What this task involves: Report every line from the material that contains the word "total".

Input data:
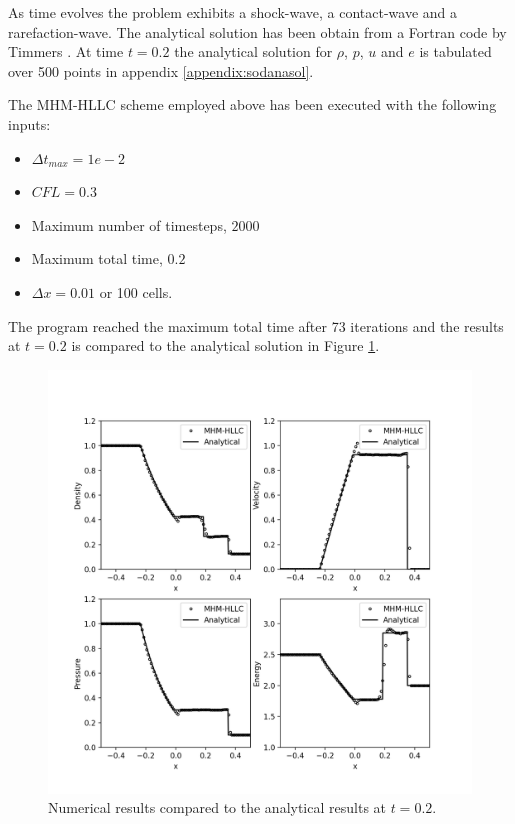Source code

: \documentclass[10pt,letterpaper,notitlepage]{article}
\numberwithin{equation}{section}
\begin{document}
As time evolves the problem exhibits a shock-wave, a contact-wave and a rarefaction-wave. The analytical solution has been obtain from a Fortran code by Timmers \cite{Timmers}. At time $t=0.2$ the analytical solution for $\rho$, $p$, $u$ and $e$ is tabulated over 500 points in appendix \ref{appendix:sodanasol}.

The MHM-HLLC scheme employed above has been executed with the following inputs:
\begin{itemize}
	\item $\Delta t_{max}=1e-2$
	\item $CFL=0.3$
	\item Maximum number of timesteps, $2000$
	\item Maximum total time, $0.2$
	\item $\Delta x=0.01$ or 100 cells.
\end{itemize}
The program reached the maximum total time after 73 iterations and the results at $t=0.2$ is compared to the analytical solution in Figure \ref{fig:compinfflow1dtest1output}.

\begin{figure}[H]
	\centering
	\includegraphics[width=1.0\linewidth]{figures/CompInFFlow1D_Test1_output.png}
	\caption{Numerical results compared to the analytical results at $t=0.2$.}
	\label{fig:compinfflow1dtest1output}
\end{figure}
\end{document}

---

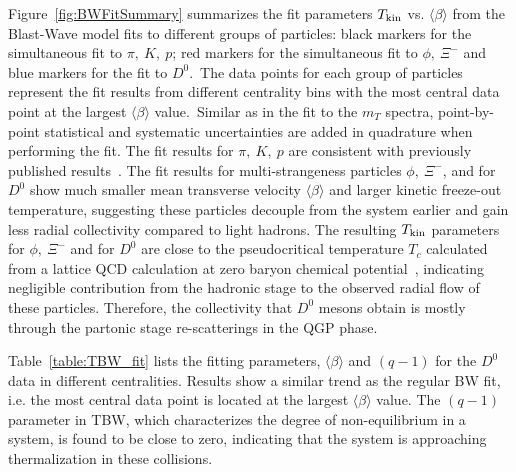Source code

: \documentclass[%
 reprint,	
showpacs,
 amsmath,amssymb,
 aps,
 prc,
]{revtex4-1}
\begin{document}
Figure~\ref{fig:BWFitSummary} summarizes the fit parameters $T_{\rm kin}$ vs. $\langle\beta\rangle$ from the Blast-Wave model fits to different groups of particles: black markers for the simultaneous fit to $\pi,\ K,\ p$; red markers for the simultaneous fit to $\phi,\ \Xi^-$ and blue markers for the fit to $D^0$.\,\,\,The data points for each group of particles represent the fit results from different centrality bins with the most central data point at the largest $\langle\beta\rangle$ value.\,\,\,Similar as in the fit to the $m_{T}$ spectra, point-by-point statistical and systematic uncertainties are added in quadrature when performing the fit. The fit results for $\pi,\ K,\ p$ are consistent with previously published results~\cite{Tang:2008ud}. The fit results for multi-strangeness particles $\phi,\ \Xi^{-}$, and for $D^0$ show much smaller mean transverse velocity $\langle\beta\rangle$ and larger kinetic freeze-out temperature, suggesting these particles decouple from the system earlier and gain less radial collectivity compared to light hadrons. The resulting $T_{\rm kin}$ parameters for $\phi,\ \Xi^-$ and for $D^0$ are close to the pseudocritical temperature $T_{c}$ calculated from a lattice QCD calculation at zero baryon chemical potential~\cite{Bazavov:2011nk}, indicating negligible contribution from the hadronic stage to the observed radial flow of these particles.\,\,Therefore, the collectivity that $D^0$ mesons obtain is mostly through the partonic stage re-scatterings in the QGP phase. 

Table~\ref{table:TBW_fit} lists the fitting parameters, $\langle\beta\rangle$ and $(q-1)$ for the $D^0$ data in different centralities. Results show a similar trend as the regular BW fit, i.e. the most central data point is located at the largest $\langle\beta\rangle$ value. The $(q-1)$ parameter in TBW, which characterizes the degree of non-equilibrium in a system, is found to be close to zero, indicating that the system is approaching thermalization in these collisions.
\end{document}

--

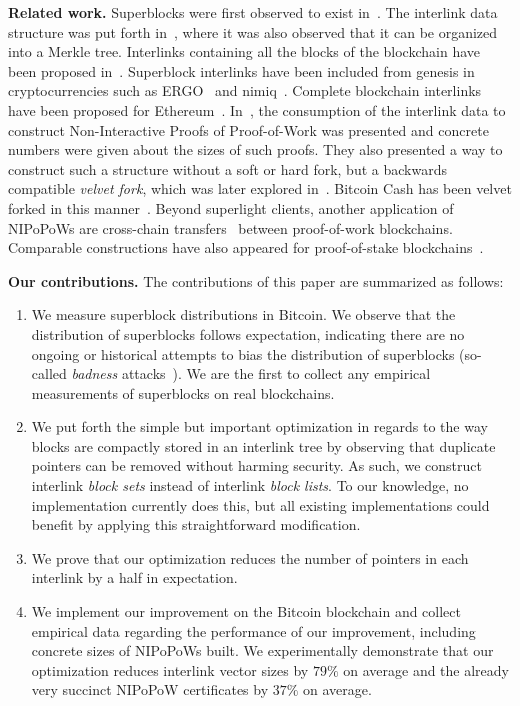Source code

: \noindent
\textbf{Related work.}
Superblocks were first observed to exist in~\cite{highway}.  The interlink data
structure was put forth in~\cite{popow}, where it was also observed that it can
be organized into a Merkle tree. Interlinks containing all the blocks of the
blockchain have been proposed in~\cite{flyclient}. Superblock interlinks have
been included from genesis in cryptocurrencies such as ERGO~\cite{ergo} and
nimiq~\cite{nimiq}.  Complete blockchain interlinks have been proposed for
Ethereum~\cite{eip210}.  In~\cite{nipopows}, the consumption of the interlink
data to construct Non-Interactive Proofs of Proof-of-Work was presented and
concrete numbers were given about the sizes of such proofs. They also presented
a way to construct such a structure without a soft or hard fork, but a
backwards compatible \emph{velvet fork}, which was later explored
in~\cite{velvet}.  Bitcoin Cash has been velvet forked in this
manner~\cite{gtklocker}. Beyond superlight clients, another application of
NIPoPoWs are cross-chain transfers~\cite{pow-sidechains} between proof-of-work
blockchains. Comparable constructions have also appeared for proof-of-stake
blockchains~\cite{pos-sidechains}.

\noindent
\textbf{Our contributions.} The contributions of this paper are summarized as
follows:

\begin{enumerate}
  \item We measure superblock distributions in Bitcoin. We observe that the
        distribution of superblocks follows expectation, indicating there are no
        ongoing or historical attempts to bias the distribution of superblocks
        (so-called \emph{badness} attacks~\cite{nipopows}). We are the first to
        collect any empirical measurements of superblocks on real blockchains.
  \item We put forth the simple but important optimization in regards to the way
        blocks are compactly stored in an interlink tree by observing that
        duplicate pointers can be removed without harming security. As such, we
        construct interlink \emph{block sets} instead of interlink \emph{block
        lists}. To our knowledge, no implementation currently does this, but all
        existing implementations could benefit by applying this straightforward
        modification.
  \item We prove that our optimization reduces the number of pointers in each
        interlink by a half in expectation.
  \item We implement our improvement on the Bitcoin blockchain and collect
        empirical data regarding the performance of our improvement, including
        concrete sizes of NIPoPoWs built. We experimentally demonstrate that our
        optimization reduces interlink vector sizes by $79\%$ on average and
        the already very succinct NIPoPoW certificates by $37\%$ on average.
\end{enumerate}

Answer for the task:
	\item Maximum total time, $0.2$
The program reached the maximum total time after 73 iterations and the results at $t=0.2$ is compared to the analytical solution in Figure \ref{fig:compinfflow1dtest1output}.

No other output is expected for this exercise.